*Your assignment*: Wherever the word "with" turns up in a line of the entries, copy that line.

*Entries provided*:
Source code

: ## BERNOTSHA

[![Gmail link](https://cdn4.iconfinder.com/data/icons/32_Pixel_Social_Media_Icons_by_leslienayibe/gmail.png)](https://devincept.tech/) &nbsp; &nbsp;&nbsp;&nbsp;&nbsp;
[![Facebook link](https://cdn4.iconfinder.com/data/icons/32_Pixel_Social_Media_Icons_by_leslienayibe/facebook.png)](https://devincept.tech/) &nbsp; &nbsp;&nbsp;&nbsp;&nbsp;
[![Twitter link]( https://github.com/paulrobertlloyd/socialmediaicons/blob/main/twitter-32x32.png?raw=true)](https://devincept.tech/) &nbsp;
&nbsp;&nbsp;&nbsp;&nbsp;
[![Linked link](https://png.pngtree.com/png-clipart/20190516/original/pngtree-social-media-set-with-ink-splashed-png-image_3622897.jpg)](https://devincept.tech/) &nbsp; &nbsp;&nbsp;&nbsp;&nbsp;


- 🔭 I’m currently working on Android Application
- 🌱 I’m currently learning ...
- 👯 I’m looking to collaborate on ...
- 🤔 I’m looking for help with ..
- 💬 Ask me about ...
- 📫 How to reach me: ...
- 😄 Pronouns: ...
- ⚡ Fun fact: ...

*Solution for this problem*:
[![Linked link](https://png.pngtree.com/png-clipart/20190516/original/pngtree-social-media-set-with-ink-splashed-png-image_3622897.jpg)](https://devincept.tech/) &nbsp; &nbsp;&nbsp;&nbsp;&nbsp;
- 🤔 I’m looking for help with ..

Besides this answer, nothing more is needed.